Global Warming? Asteroid strikes? If the initial run shows a really happy outcome, then your simulation was badly written. So keep re-writing it until Global Warming or Asteroid Strikes show a catastrophic outcome. That's how you know your simulation is "good".
This is how we do science these days.
I bet if they evacuate NYC, they’d still collect tolls. Might even bump up the rate. Need the extra revenue for collision clean up and all that.
Nothing that a massive increase in federal funding couldn’t solve.
We run thousands a year, and run dozens of physical tests to confirm their results.
—
Interesting.
Is there a website that shows such confirmations?
If we address climate change I’m certain the asteroid would bypass earth.
Caught in Manhattan as an asteroid screams in? Might as well get the best liquor you can and squeeze your honey till it all disappears.
How good a job do your simulations do on turbulence in a teacup?
Next weeks’s weather? Will I have 0.2” of rain on my house a week from Thursday?
That being said, they do work very well on some things, I couldn’t have gotten anywhere near as good a design on my microhotplates without them...

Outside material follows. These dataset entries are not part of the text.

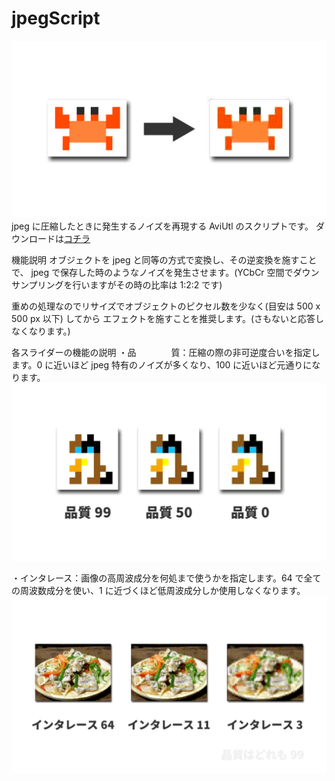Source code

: # jpegScript
![top image](https://github.com/Totti95U/jpegScript/blob/image/main.png)
jpeg に圧縮したときに発生するノイズを再現する AviUtl のスクリプトです。
ダウンロードは[コチラ](https://github.com/Totti95U/jpegScript/releases)

機能説明
オブジェクトを jpeg と同等の方式で変換し、その逆変換を施すことで、
jpeg で保存した時のようなノイズを発生させます。(YCbCr 空間でダウンサンプリングを行いますがその時の比率は 1:2:2 です)

重めの処理なのでリサイズでオブジェクトのピクセル数を少なく(目安は 500 x 500 px 以下) してから
エフェクトを施すことを推奨します。(さもないと応答しなくなります。)

各スライダーの機能の説明
・品　　　　質：圧縮の際の非可逆度合いを指定します。0 に近いほど jpeg 特有のノイズが多くなり、100 に近いほど元通りになります。
![quality image](https://github.com/Totti95U/jpegScript/blob/image/quality.png)

・インタレース：画像の高周波成分を何処まで使うかを指定します。64 で全ての周波数成分を使い、1 に近づくほど低周波成分しか使用しなくなります。
![interlace image](https://github.com/Totti95U/jpegScript/blob/image/interlace.png)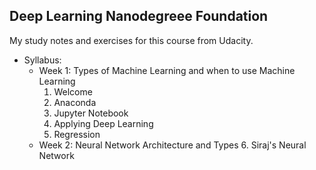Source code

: ## Deep Learning Nanodegreee Foundation
My study notes and exercises for this course from Udacity. 
 
- Syllabus: 
    - Week 1: Types of Machine Learning and when to use Machine Learning 
        1. Welcome 
        2. Anaconda 
        3. Jupyter Notebook 
        4. Applying Deep Learning 
        5. Regression 
    - Week 2: Neural Network Architecture and Types 
        6. Siraj's Neural Network 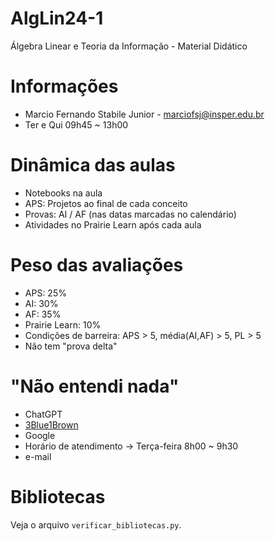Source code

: # AlgLin24-1
Álgebra Linear e Teoria da Informação - Material Didático

# Informações

* Marcio Fernando Stabile Junior - marciofsj@insper.edu.br
* Ter e Qui 09h45 ~ 13h00

# Dinâmica das aulas

* Notebooks na aula
* APS: Projetos ao final de cada conceito
* Provas: AI / AF (nas datas marcadas no calendário)
* Atividades no Prairie Learn após cada aula

# Peso das avaliações

* APS: 25%
* AI: 30%
* AF: 35%
* Prairie Learn: 10%
* Condições de barreira: APS > 5, média(AI,AF) > 5, PL > 5
* Não tem "prova delta"

# "Não entendi nada"

* ChatGPT
* [3Blue1Brown](https://www.3blue1brown.com/topics/linear-algebra)
* Google
* Horário de atendimento -> Terça-feira 8h00 ~ 9h30
* e-mail

# Bibliotecas

Veja o arquivo `verificar_bibliotecas.py`.
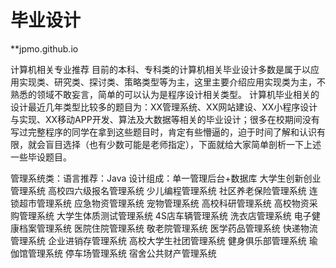 # 毕业设计
**jpmo.github.io

计算机相关专业推荐
目前的本科、专科类的计算机相关毕业设计多数是属于以应用实现类、研究类、探讨类、策略类型等为主，这里主要介绍应用实现类为主，不熟悉的领域不敢妄言，简单的可以认为是程序设计相关类型。
计算机毕业相关的设计最近几年类型比较多的题目为：XX管理系统、XX网站建设、XX小程序设计与实现、XX移动APP开发、算法及大数据等相关的毕业设计；很多在校期间没有写过完整程序的同学在拿到这些题目时，肯定有些懵逼的，迫于时间了解和认识有限，就会盲目选择（也有少数可能是老师指定），下面就给大家简单剖析一下上述一些毕设题目。

管理系统类：语言推荐：Java
设计组成：单一管理后台+数据库
大学生创新创业管理系统
高校四六级报名管理系统
少儿编程管理系统
社区养老保险管理系统
连锁超市管理系统
应急物资管理系统
宠物管理系统
高校科研管理系统
高校物资采购管理系统
大学生体质测试管理系统
4S店车辆管理系统
洗衣店管理系统
电子健康档案管理系统
医院住院管理系统
敬老院管理系统
医学药品管理系统
快递物流管理系统
企业进销存管理系统
高校大学生社团管理系统
健身俱乐部管理系统
瑜伽馆管理系统
停车场管理系统
宿舍公共财产管理系统
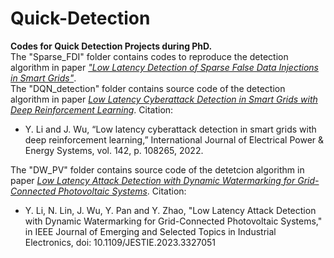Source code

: # Quick-Detection
**Codes for Quick Detection Projects during PhD.**\
The "Sparse_FDI" folder contains codes to reproduce the detection algorithm in paper [*"Low Latency Detection of Sparse False
Data Injections in Smart Grids"*](https://ieeexplore.ieee.org/document/8485421).\
The "DQN_detection" folder contains source code of the detection algorithm in paper [*Low Latency Cyberattack Detection in 
Smart Grids with Deep Reinforcement Learning*](https://www.sciencedirect.com/science/article/abs/pii/S0142061522002897). Citation:
- Y. Li and J. Wu, “Low latency cyberattack detection in smart grids with deep reinforcement learning,” International Journal of Electrical Power & Energy Systems, vol. 142, p. 108265, 2022.

The "DW_PV" folder contains source code of the detetcion algorithm in paper [*Low Latency Attack Detection with Dynamic Watermarking for Grid-Connected Photovoltaic Systems*](https://ieeexplore.ieee.org/abstract/document/10304585). Citation:
- Y. Li, N. Lin, J. Wu, Y. Pan and Y. Zhao, "Low Latency Attack Detection with Dynamic Watermarking for Grid-Connected Photovoltaic Systems," in IEEE Journal of Emerging and Selected Topics in Industrial Electronics, doi: 10.1109/JESTIE.2023.3327051

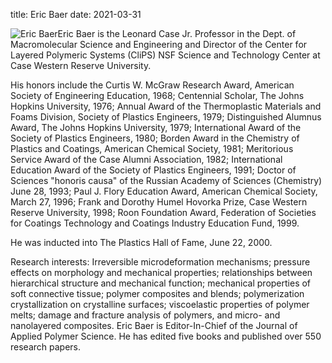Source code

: title: Eric Baer
date: 2021-03-31

![Eric Baer]("/assets/images/Presentation1.jpg)Eric Baer is the Leonard Case Jr. Professor in the Dept. of Macromolecular Science and Engineering and Director of the Center for Layered Polymeric Systems (CliPS)  NSF Science and Technology Center at Case Western Reserve University.

His honors include the Curtis W. McGraw Research Award, American Society of Engineering Education, 1968; Centennial Scholar, The Johns Hopkins University, 1976; Annual Award of the Thermoplastic Materials and Foams Division, Society of Plastics Engineers, 1979; Distinguished Alumnus Award, The Johns Hopkins University, 1979; International Award of the Society of Plastics Engineers, 1980; Borden Award in the Chemistry of Plastics and Coatings, American Chemical Society, 1981; Meritorious Service Award of the Case Alumni Association, 1982; International Education Award of the Society of Plastics Engineers, 1991; Doctor of Sciences "honoris causa" of the Russian Academy of Sciences (Chemistry) June 28, 1993; Paul J. Flory Education Award, American Chemical Society, March 27, 1996; Frank and Dorothy Humel Hovorka Prize, Case Western Reserve University, 1998; Roon Foundation Award, Federation of Societies for Coatings Technology and Coatings Industry Education Fund, 1999.  

He was inducted into The Plastics Hall of Fame, June 22, 2000.  
   
Research interests: Irreversible microdeformation mechanisms; pressure effects on morphology and mechanical properties; relationships between hierarchical structure and mechanical function; mechanical properties of soft connective tissue; polymer composites and blends; polymerization crystallization on crystalline surfaces; viscoelastic properties of polymer melts; damage and fracture analysis of polymers, and micro- and nanolayered composites.  Eric Baer is Editor-In-Chief of the Journal of Applied Polymer Science.  He has edited five books and published over 550 research papers.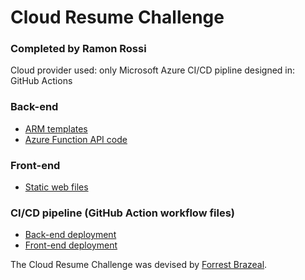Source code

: # Cloud Resume Challenge

### Completed by Ramon Rossi

Cloud provider used: only Microsoft Azure
CI/CD pipline designed in: GitHub Actions

### Back-end

- [ARM templates](https://github.com/daraymonsta/resume-challenge-public/tree/main/back-end/arm-templates)
- [Azure Function API code](https://github.com/daraymonsta/resume-challenge-public/tree/main/back-end/func-app-visitor-api)

### Front-end

- [Static web files](https://github.com/daraymonsta/resume-challenge-public/tree/main/front-end)

### CI/CD pipeline (GitHub Action workflow files)

- [Back-end deployment](https://github.com/daraymonsta/resume-challenge-public/blob/main/.github/workflows/back-deploy.yml)
- [Front-end deployment](https://github.com/daraymonsta/resume-challenge-public/blob/main/.github/workflows/front-deploy.yml)

The Cloud Resume Challenge was devised by [Forrest Brazeal](https://cloudresumechallenge.dev/instructions/).
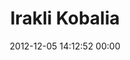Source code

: ---
title: "Irakli Kobalia"
date: 2012-12-05 14:12:52 00:00
permalink: /iraklikobaila
twitter: ""
likes: [515,252,1311]
id: 1660
gravatar: "http://www.gravatar.com/avatar/1d7e3e963bc9054537254377ed11fa80"
---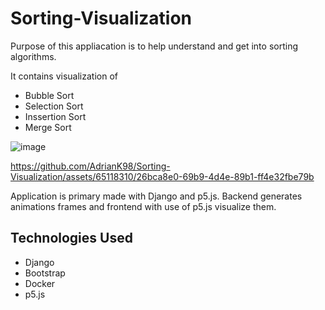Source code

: # Sorting-Visualization

Purpose of this appliacation is to help understand and get into sorting algorithms. 


It contains visualization of
* Bubble Sort
* Selection Sort
* Inssertion Sort
* Merge Sort


![image](https://github.com/AdrianK98/Sorting-Visualization/assets/65118310/2992461b-e6a0-4dc6-9932-431720ea1951)



https://github.com/AdrianK98/Sorting-Visualization/assets/65118310/26bca8e0-69b9-4d4e-89b1-ff4e32fbe79b



Application is primary made with Django and p5.js. Backend generates animations frames and frontend with use of p5.js visualize them.




## Technologies Used

* Django
* Bootstrap
* Docker
* p5.js
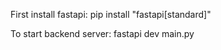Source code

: First install fastapi:
pip install "fastapi[standard]"

To start backend server:
fastapi dev main.py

Getting millions out in a few days is pretty good work. Plus you’d have a huge effort sending in boats and planes. Probably divert the entire commercial air fleet.
But we may not see it coming and I doubt we can pinpoint the impact area.
Always bothers me to know these things aren’t that big, but a 180 foot rock can destroy a city. Something bigger would not be good.
what if it crashed into Atlantic off NY / NJ coasts. Tsunami? Odds are meteor would land in an ocean
Well, not my field, so I may be totally off base. But if someone simulated a car engine (for example), there is solid science that allows reasonable prediction. And you can run physical tests to confirm the results predicted by the model. I consider this legitimate science.
But Global Warming and Asteroid Strikes involves a lot of guesswork and cannot be verified by physical tests. I don’t see much value in such sims.
They don't seem to understand assumptions, multiple independent variables and expected outcome, just dogma.
One from Die Hard, to lead.
Another who plays Batman, as second.
A aging rock star's daughter as love interest.
And a team of good Joes and funny guys for the rest.
Simulations are a key part of designing and verifying electronics. In that realm, they work very well.
Nah, let's forget all that. Let's just say an asteroid 60 meters wide happens to enter Earth's atmosphere without breaking up.
NY city is about 300 square miles. Earth is about 200 million!
Even if the above happens, there is still only a 15 in 10 million chance it will hit NY city.
The things these idiots waste their time on.
What is interesting, to me, is why the Left refuses to consider that they are that hated. How many people would dance on NYC's grave, and why should this be so?
Except you pay tolls going INTO the city, not out.